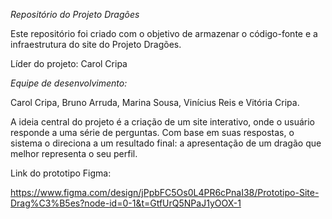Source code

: *Repositório do Projeto Dragões*

Este repositório foi criado com o objetivo de armazenar o código-fonte e a infraestrutura do site do Projeto Dragões.

Líder do projeto: Carol Cripa

*Equipe de desenvolvimento:*

Carol Cripa, Bruno Arruda, Marina Sousa, Vinícius Reis e Vitória Cripa.

A ideia central do projeto é a criação de um site interativo, onde o usuário responde a uma série de perguntas. Com base em suas respostas, o sistema o direciona a um resultado final: a apresentação de um dragão que melhor representa o seu perfil.

Link do prototipo Figma:

https://www.figma.com/design/jPpbFC5Os0L4PR6cPnaI38/Prototipo-Site-Drag%C3%B5es?node-id=0-1&t=GtfUrQ5NPaJ1yOOX-1

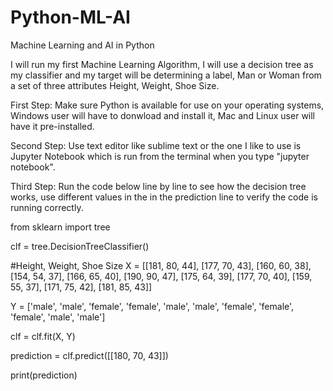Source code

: # Python-ML-AI
Machine Learning and AI in Python

I will run my first Machine Learning Algorithm, I will use a decision tree as my classifier and my target will be determining a label, Man or Woman from a set of three attributes Height, Weight, Shoe Size.

First Step: Make sure Python is available for use on your operating systems, Windows user will have to donwload and install it, Mac and Linux user will have it pre-installed.

Second Step: Use text editor like sublime text or the one I like to use is Jupyter Notebook which is run from the terminal when you type "jupyter notebook".

Third Step: Run the code below line by line to see how the decision tree works, use different values in the in the prediction line to verify the code is running correctly.




from sklearn import tree

clf = tree.DecisionTreeClassifier()

#Height, Weight, Shoe Size
X = [[181, 80, 44], [177, 70, 43], [160, 60, 38], [154, 54, 37], [166, 65, 40],
     [190, 90, 47], [175, 64, 39],
     [177, 70, 40], [159, 55, 37], [171, 75, 42], [181, 85, 43]]

Y = ['male', 'male', 'female', 'female', 'male', 'male', 'female', 'female',
     'female', 'male', 'male']

clf = clf.fit(X, Y)

prediction = clf.predict([[180, 70, 43]])
      
print(prediction)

+++++

- HOW TO COMPLETE THIS TASK
Reproduce exactly, and with no other material, the lines between those holding "Carol Cripa, Bruno" and "A ideia central", inclusive.

- ANSWER FOR THE TASK
Carol Cripa, Bruno Arruda, Marina Sousa, Vinícius Reis e Vitória Cripa.

A ideia central do projeto é a criação de um site interativo, onde o usuário responde a uma série de perguntas. Com base em suas respostas, o sistema o direciona a um resultado final: a apresentação de um dragão que melhor representa o seu perfil.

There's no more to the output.